Clinical diagnosis of APS I requires the presence of at least two of the three major components – chronic mucocutaneous candidiasis (CMC), hypoparathyroidism (HP) and Addison's disease (AD) – or just one if a sibling has been already diagnosed 1. Additional autoimmune components with variable penetrance may appear throughout life, including gonadal failure, type 1 diabetes (T1D), hypothyroidism, pernicious anaemia, hepatitis, alopecia, vitiligo and ectodermal dystrophies 1. The autoimmune manifestations most likely result from the target organ destruction by cell‐ and antibody‐mediated attack 1 and may be accounted to the key role played by AIRE in tolerance.
Candidiasis is usually the first clinical symptom 1 with a very high prevalence in most populations 5. Among Sardinians, the CMC prevalence is 95%, being the first sign in 86% of APS I patients 7. In Finnish APECED patients, candidiasis occurs as first symptom in 47% of cases 4. On the other hand, it has a very low frequency (18%) among Ashkenazi Jews 1.
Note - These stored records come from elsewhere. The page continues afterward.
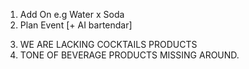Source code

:1. Add On e.g Water x Soda
2. Plan Event [+ AI bartendar]
<!-- Show "Hooray You're saving KES..." on checkout! -->

3. WE ARE LACKING COCKTAILS PRODUCTS
4. TONE OF BEVERAGE PRODUCTS MISSING AROUND.
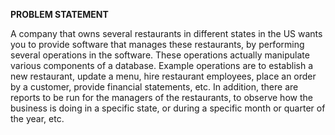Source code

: **PROBLEM STATEMENT**

A company that owns several restaurants in different states in the US wants you to provide software that manages these restaurants, by performing several operations in the software. These operations actually manipulate various components of a database. Example operations are to establish a new restaurant, update a menu, hire restaurant employees, place an order by a customer, provide financial statements, etc. In addition, there are reports to be run for the managers of the restaurants, to observe how the business is doing in a specific state, or during a specific month or quarter of the year, etc. 
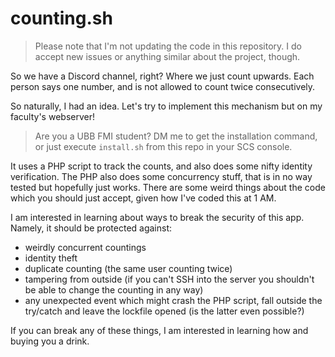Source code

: # counting.sh

> Please note that I'm not updating the code in this repository. I do accept new issues or anything similar about the project, though.

So we have a Discord channel, right? Where we just count upwards. Each person says one number, and is not allowed to count twice consecutively.

So naturally, I had an idea. Let's try to implement this mechanism but on my faculty's webserver!

> Are you a UBB FMI student? DM me to get the installation command, or just execute `install.sh` from this repo in your SCS console.

It uses a PHP script to track the counts, and also does some nifty identity verification. The PHP also does some concurrency stuff, that is in no way tested but hopefully just works. There are some weird things about the code which you should just accept, given how I've coded this at 1 AM.

I am interested in learning about ways to break the security of this app. Namely, it should be protected against:

- weirdly concurrent countings
- identity theft
- duplicate counting (the same user counting twice)
- tampering from outside (if you can't SSH into the server you shouldn't be able to change the counting in any way)
- any unexpected event which might crash the PHP script, fall outside the try/catch and leave the lockfile opened (is the latter even possible?)

If you can break any of these things, I am interested in learning how and buying you a drink.
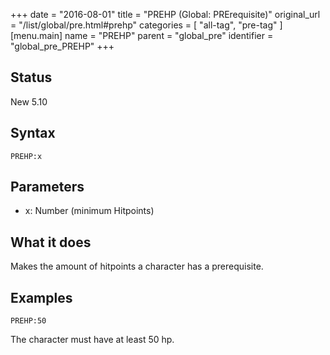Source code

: +++
date = "2016-08-01"
title = "PREHP (Global: PRErequisite)"
original_url = "/list/global/pre.html#prehp"
categories = [ "all-tag", "pre-tag" ]
[menu.main]
    name = "PREHP"
    parent = "global_pre"
    identifier = "global_pre_PREHP"
+++

## Status

New 5.10

## Syntax

`PREHP:x`

## Parameters

-   x: Number (minimum Hitpoints)



What it does
------------

Makes the amount of hitpoints a character has a prerequisite.

Examples
--------

`PREHP:50`

The character must have at least 50 hp.

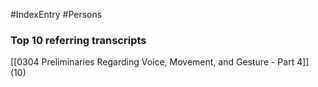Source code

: #IndexEntry #Persons

### Top 10 referring transcripts
[[0304 Preliminaries Regarding Voice, Movement, and Gesture - Part 4]] (10)

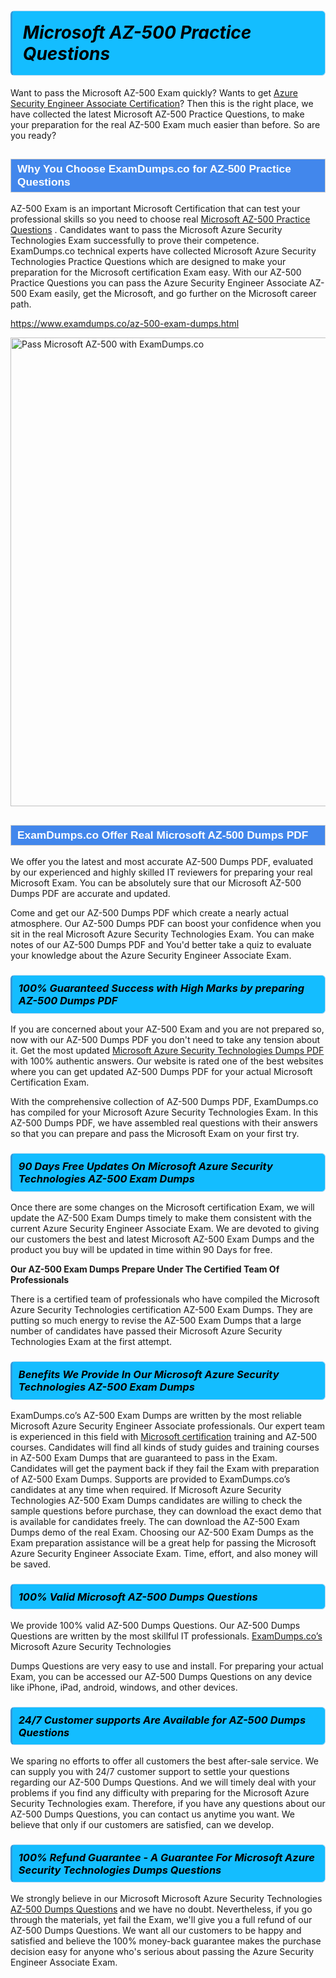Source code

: <h1>                <strong><span style="display: block; color: #000000; background: #14BDFF; border: 0.5px solid #AED6F1; border-left: 3px solid #3498DB; padding: .6em; border-radius: 6px;">                     <em>Microsoft AZ-500 <span class="exam_variation">Practice Questions</span> </em>                </span></strong>            </h1>                        <p>Want to pass the Microsoft AZ-500 Exam quickly? Wants to get <a href="https://www.examdumps.co/azure-security-engineer-associate-exam-dumps.html">Azure Security Engineer Associate Certification</a>?  Then this is the right place, we have collected the             latest Microsoft AZ-500 <span class="exam_variation">Practice Questions</span>, to make your preparation for the real AZ-500 Exam much easier than before. So are you ready?</p>                        <h2 style="background: #4287ec; border: 1px solid #cccccc; padding: 5px 10px;">                <span style="color: #ffffff;">                    <span style="font-size: 11pt;">                        <span style="line-height: normal;">                            <span style="font-family: Calibri,sans-serif;">                                <strong>                                    <span style="font-size: 13.0pt;">Why You Choose ExamDumps.co for AZ-500 <span class="exam_variation">Practice Questions</span></span>                                </strong>                            </span>                        </span>                    </span>                </span>            </h2>                        <p>AZ-500 Exam is an important Microsoft Certification that can test your professional skills so you need to choose real <a href="https://www.examdumps.co/az-500-exam-dumps.html">Microsoft AZ-500 <span class="exam_variation">Practice Questions</span></a> .             Candidates want to pass the Microsoft Azure Security Technologies Exam successfully to prove their competence. ExamDumps.co technical experts             have collected Microsoft Azure Security Technologies <span class="exam_variation">Practice Questions</span> which are designed to make your preparation for the Microsoft certification Exam easy. With our             AZ-500 <span class="exam_variation">Practice Questions</span> you can pass the Azure Security Engineer Associate AZ-500 Exam easily, get the Microsoft, and go further on the Microsoft career path.</p>                        <p><a href="https://www.examdumps.co/az-500-exam-dumps.html">https://www.examdumps.co/az-500-exam-dumps.html</a></p>                        <p><a href="https://www.examdumps.co/"><img src="https://www.examdumps.co//images/banners/big-sale-20-percent-discount-offer-examdumps.jpg" class="postImage" alt="Pass Microsoft AZ-500 with ExamDumps.co" width="750"></a></p>                            <h2 style="background: #4287ec; border: 1px solid #cccccc; padding: 5px 10px;">                <span style="color: #ffffff;">                    <span style="font-size: 11pt;">                        <span style="line-height: normal;">                            <span style="font-family: Calibri,sans-serif;">                                <strong>                                    <span style="font-size: 13.0pt;">ExamDumps.co Offer Real Microsoft AZ-500 <span class="exam_variation2">Dumps PDF</span></span>                                </strong>                            </span>                        </span>                    </span>                </span>            </h2>                        <p>We offer you the latest and most accurate AZ-500 <span class="exam_variation2">Dumps PDF</span>, evaluated by our experienced and highly skilled IT reviewers for preparing your             real Microsoft Exam. You can be absolutely sure that our Microsoft AZ-500 <span class="exam_variation2">Dumps PDF</span> are accurate and updated.</p>                        <p>Come and get our AZ-500 <span class="exam_variation2">Dumps PDF</span> which create a nearly actual atmosphere. Our AZ-500 <span class="exam_variation2">Dumps PDF</span> can boost your confidence when you sit             in the real Microsoft Azure Security Technologies Exam. You can make notes of our AZ-500 <span class="exam_variation2">Dumps PDF</span> and You'd better take a quiz to evaluate             your knowledge about the Azure Security Engineer Associate Exam.</p>                        <h3>                <strong>                    <span style="display: block; color: #000000; background: #14BDFF; border: 0.5px solid #AED6F1; border-left: 3px solid #3498DB; padding: .6em; border-radius: 6px;">                        <em>100% Guaranteed Success with High Marks by preparing AZ-500 <span class="exam_variation2">Dumps PDF</span></em>                    </span>                </strong>            </h3>                        <p>If you are concerned about your AZ-500 Exam and you are not prepared so, now with our AZ-500 <span class="exam_variation2">Dumps PDF</span> you don't need to take any tension about it.            Get the most updated <a href="https://www.examdumps.co/az-500-exam-dumps.html">Microsoft Azure Security Technologies <span class="exam_variation2">Dumps PDF</span></a> with 100% authentic answers. Our website is rated one of the best websites where you can             get updated AZ-500 <span class="exam_variation2">Dumps PDF</span> for your actual Microsoft Certification Exam.</p>                        <p>With the comprehensive collection of AZ-500 <span class="exam_variation2">Dumps PDF</span>, ExamDumps.co has compiled for your Microsoft Azure Security Technologies Exam. In this AZ-500 <span class="exam_variation2">Dumps PDF</span>,             we have assembled real questions with their answers so that you can prepare and pass the Microsoft Exam on your first try.</p>                        <h3>                <strong>                    <span style="display: block; color: #000000; background: #14BDFF; border: 0.5px solid #AED6F1; border-left: 3px solid #3498DB; padding: .6em; border-radius: 6px;">                        <em>90 Days Free Updates On Microsoft Azure Security Technologies AZ-500 <span class="exam_variation3">Exam Dumps</span></em>                    </span>                </strong>            </h3>                        <p>Once there are some changes on the Microsoft certification Exam, we will update the AZ-500 <span class="exam_variation3">Exam Dumps</span> timely to make them consistent with the current             Azure Security Engineer Associate Exam. We are devoted to giving our customers the best and latest Microsoft AZ-500 <span class="exam_variation3">Exam Dumps</span> and the product you buy             will be updated in time within 90 Days for free.</p>                        <p><strong>Our AZ-500 <span class="exam_variation3">Exam Dumps</span> Prepare Under The Certified Team Of Professionals</strong></p>                        <p>There is a certified team of professionals who have compiled the Microsoft Azure Security Technologies certification             AZ-500 <span class="exam_variation3">Exam Dumps</span>. They are putting so much energy to revise the AZ-500 <span class="exam_variation3">Exam Dumps</span> that a large number of candidates have passed             their Microsoft Azure Security Technologies Exam  at the first attempt.</p>                        <h3>                <strong>                    <span style="display: block; color: #000000; background: #14BDFF; border: 0.5px solid #AED6F1; border-left: 3px solid #3498DB; padding: .6em; border-radius: 6px;">                        <em>Benefits We Provide In Our Microsoft Azure Security Technologies AZ-500 <span class="exam_variation3">Exam Dumps</span></em>                    </span>                </strong>            </h3>                        <p>ExamDumps.co’s AZ-500 <span class="exam_variation3">Exam Dumps</span> are written by the most reliable Microsoft Azure Security Engineer Associate professionals. Our expert team is experienced in             this field with <a href="https://www.examdumps.co/microsoft-exam-dumps.html">Microsoft certification</a> training and AZ-500 courses. Candidates will find all kinds of study guides and training courses in             AZ-500 <span class="exam_variation3">Exam Dumps</span> that are guaranteed to pass in the Exam. Candidates will get the payment back if they fail the Exam with preparation of             AZ-500 <span class="exam_variation3">Exam Dumps</span>. Supports are provided to ExamDumps.co’s candidates at any time when required. If Microsoft Azure Security Technologies             AZ-500 <span class="exam_variation3">Exam Dumps</span> candidates are willing to check the sample questions before purchase, they can download the exact demo that is available             for candidates freely. The can download the AZ-500 <span class="exam_variation3">Exam Dumps</span> demo of the real Exam. Choosing our AZ-500 <span class="exam_variation3">Exam Dumps</span> as the Exam preparation             assistance will be a great help for passing the Microsoft Azure Security Engineer Associate Exam. Time, effort, and also money will be saved.</p>                        <h3>                <strong>                    <span style="display: block; color: #000000; background: #14BDFF; border: 0.5px solid #AED6F1; border-left: 3px solid #3498DB; padding: .6em; border-radius: 6px;">                        <em>100% Valid Microsoft AZ-500 <span class="exam_variation4">Dumps Questions</span></em>                    </span>                </strong>            </h3>                        <p>We provide 100% valid AZ-500 <span class="exam_variation4">Dumps Questions</span>. Our AZ-500 <span class="exam_variation4">Dumps Questions</span> are written by the most skillful IT professionals. <a href="https://www.examdumps.co/">ExamDumps.co’s</a> Microsoft Azure Security Technologies</p>            <p> <span class="exam_variation4">Dumps Questions</span> are very easy to use and install. For preparing your actual Exam, you can be accessed our AZ-500 <span class="exam_variation4">Dumps Questions</span> on any device like iPhone, iPad, android, windows, and other devices.</p>                        <h3>                <strong>                    <span style="display: block; color: #000000; background: #14BDFF; border: 0.5px solid #AED6F1; border-left: 3px solid #3498DB; padding: .6em; border-radius: 6px;">                        <em>24/7 Customer supports Are Available for AZ-500 <span class="exam_variation4">Dumps Questions</span></em>                    </span>                </strong>            </h3>                        <p>We sparing no efforts to offer all customers the best after-sale service. We can supply you with 24/7 customer support to settle your             questions regarding our AZ-500 <span class="exam_variation4">Dumps Questions</span>. And we will timely deal with your problems if you find any difficulty with preparing for the             Microsoft Azure Security Technologies exam. Therefore, if you have any questions about our AZ-500 <span class="exam_variation4">Dumps Questions</span>, you can contact us             anytime you want. We believe that only if our customers are satisfied, can we develop.</p>                        <h3>                <strong>                    <span style="display: block; color: #000000; background: #14BDFF; border: 0.5px solid #AED6F1; border-left: 3px solid #3498DB; padding: .6em; border-radius: 6px;">                        <em>100% Refund Guarantee - A Guarantee For Microsoft Azure Security Technologies <span class="exam_variation4">Dumps Questions</span></em>                    </span>                </strong>            </h3>                        <p>We strongly believe in our Microsoft Microsoft Azure Security Technologies <a href="https://www.examdumps.co/az-500-exam-dumps.html">AZ-500 <span class="exam_variation4">Dumps Questions</span></a> and we have no doubt. Nevertheless, if you go through             the materials, yet fail the Exam, we'll give you a full refund of our AZ-500 <span class="exam_variation4">Dumps Questions</span>. We want all our customers to be happy and satisfied and             believe the 100% money-back guarantee makes the purchase decision easy for anyone who's serious about passing the Azure Security Engineer Associate Exam.</p>                    
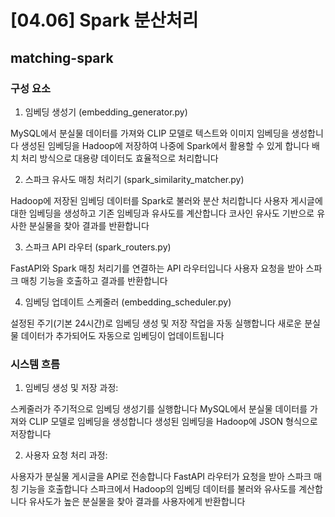 # [04.06] Spark 분산처리

## matching-spark
### 구성 요소
1. 임베딩 생성기 (embedding_generator.py)

MySQL에서 분실물 데이터를 가져와 CLIP 모델로 텍스트와 이미지 임베딩을 생성합니다
생성된 임베딩을 Hadoop에 저장하여 나중에 Spark에서 활용할 수 있게 합니다
배치 처리 방식으로 대용량 데이터도 효율적으로 처리합니다

2. 스파크 유사도 매칭 처리기 (spark_similarity_matcher.py)

Hadoop에 저장된 임베딩 데이터를 Spark로 불러와 분산 처리합니다
사용자 게시글에 대한 임베딩을 생성하고 기존 임베딩과 유사도를 계산합니다
코사인 유사도 기반으로 유사한 분실물을 찾아 결과를 반환합니다

3. 스파크 API 라우터 (spark_routers.py)

FastAPI와 Spark 매칭 처리기를 연결하는 API 라우터입니다
사용자 요청을 받아 스파크 매칭 기능을 호출하고 결과를 반환합니다

4. 임베딩 업데이트 스케줄러 (embedding_scheduler.py)

설정된 주기(기본 24시간)로 임베딩 생성 및 저장 작업을 자동 실행합니다
새로운 분실물 데이터가 추가되어도 자동으로 임베딩이 업데이트됩니다

### 시스템 흐름
1. 임베딩 생성 및 저장 과정:

스케줄러가 주기적으로 임베딩 생성기를 실행합니다
MySQL에서 분실물 데이터를 가져와 CLIP 모델로 임베딩을 생성합니다
생성된 임베딩을 Hadoop에 JSON 형식으로 저장합니다

2. 사용자 요청 처리 과정:

사용자가 분실물 게시글을 API로 전송합니다
FastAPI 라우터가 요청을 받아 스파크 매칭 기능을 호출합니다
스파크에서 Hadoop의 임베딩 데이터를 불러와 유사도를 계산합니다
유사도가 높은 분실물을 찾아 결과를 사용자에게 반환합니다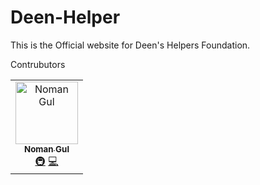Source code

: # Deen-Helper
This is the Official website for Deen's Helpers Foundation.

Contrubutors
<table>
  <tr>
    <td align="center"><a href="https://www.developerkazmi.com/kazmiali"><img src="https://avatars.githubusercontent.com/u/39811688?v=4" width="100px;" alt="Noman Gul"/><br /><sub><b>Noman Gul</b></sub></a><br /><a href="#infra-kazmiali" title="Infrastructure (Hosting, Build-Tools, etc)">🚇</a> <a href="#" title="Code">💻</a></td>
  </tr>
</table>
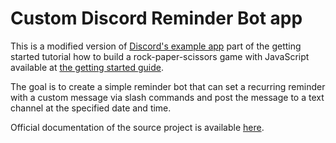 # Custom Discord Reminder Bot app

This is a modified version of [Discord's example app](https://github.com/discord/discord-example-app) part of the getting started tutorial how to build a rock-paper-scissors game with JavaScript available at [the getting started guide](https://discord.com/developers/docs/getting-started).

The goal is to create a simple reminder bot that can set a recurring reminder with a custom message via slash commands and post the message to a text channel at the specified date and time.

Official documentation of the source project is available [here](https://github.com/discord/discord-example-app?tab=readme-ov-file#getting-started-app-for-discord).
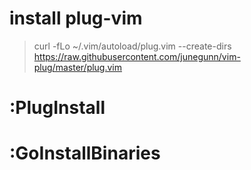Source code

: # install plug-vim
> curl -fLo ~/.vim/autoload/plug.vim --create-dirs \
    https://raw.githubusercontent.com/junegunn/vim-plug/master/plug.vim

# :PlugInstall

# :GoInstallBinaries
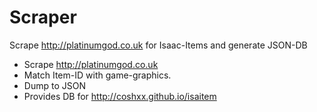 # Scraper
Scrape http://platinumgod.co.uk for Isaac-Items and generate JSON-DB
* Scrape http://platinumgod.co.uk
* Match Item-ID with game-graphics.
* Dump to JSON
* Provides DB for http://coshxx.github.io/isaitem
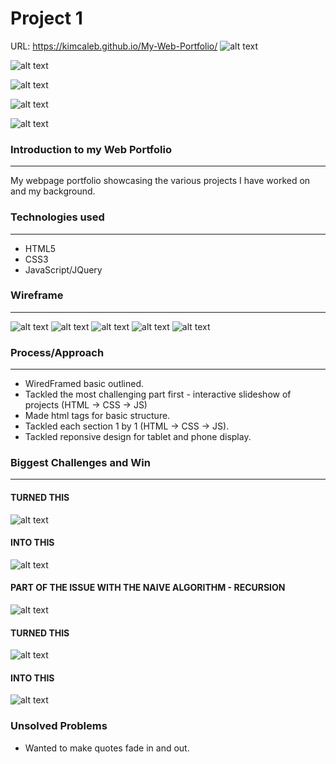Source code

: # Project 1

URL: https://kimcaleb.github.io/My-Web-Portfolio/
![alt text](https://i.imgur.com/HYFDYGU.png)

![alt text](https://i.imgur.com/R0umlIE.png)

![alt text](https://i.imgur.com/OmpIWrw.png)

![alt text](https://i.imgur.com/TBoGDg0.png)

![alt text](https://i.imgur.com/5xEDjbf.png)


### Introduction to my Web Portfolio
---
My webpage portfolio showcasing the various projects I have worked on and my background.



### Technologies used
---
- HTML5
- CSS3
- JavaScript/JQuery


### Wireframe
---
![alt text](https://i.imgur.com/P8Yn0ih.png)
![alt text](https://i.imgur.com/K8O58Hz.png)
![alt text](https://i.imgur.com/k5kH5Ll.png)
![alt text](https://i.imgur.com/CSxfVWv.png)
![alt text](https://i.imgur.com/RcoAWBC.png)


### Process/Approach
---
- WiredFramed basic outlined.
- Tackled the most challenging part first - interactive slideshow of projects (HTML -> CSS -> JS)
- Made html tags for basic structure.
- Tackled each section 1 by 1 (HTML -> CSS -> JS).
- Tackled reponsive design for tablet and phone display. 

### Biggest Challenges and Win
---
#### TURNED THIS
![alt text](https://i.imgur.com/al4iHpp.png)
#### INTO THIS
![alt text](https://i.imgur.com/vMLy000.png)
#### PART OF THE ISSUE WITH THE NAIVE ALGORITHM - RECURSION
![alt text](https://i.imgur.com/iw7cwXH.png)
#### TURNED THIS
![alt text](https://i.imgur.com/IgtoA7k.png)
#### INTO THIS
![alt text](https://i.imgur.com/yUGz9MX.png)

### Unsolved Problems
- Wanted to make quotes fade in and out.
CMC diagnosis is based on the signs and symptoms, upon the ample growth of Candida albicans in culture and on the rapid resolution of symptoms during anticandidal therapy. Candida infections mainly affect the oral mucosa, where they can lead to intermittent angular cheilitis forms 6. More severe conditions include acute inflammation in most of the oral mucosa, hyperplastic chronic disease with white thick coating on the tongue, atrophic disease with scant coatings and scarred thin mucosa with leucoplakia‐like areas 4. Oesophageal and intestinal candidiasis, characterized by abdominal pain, flatulence and diarrhoea, may also occur 4. Patients suffering from oral and/or persistent oesophageal candidiasis have an increased risk of developing oesophageal squamous cell carcinoma (SCC); therefore, oral infections must be strictly controlled and pharmacologically treated: in fact, 10% of affected Finnish patients over the age of 25 developed oral or oesophageal squamous cell carcinoma 8.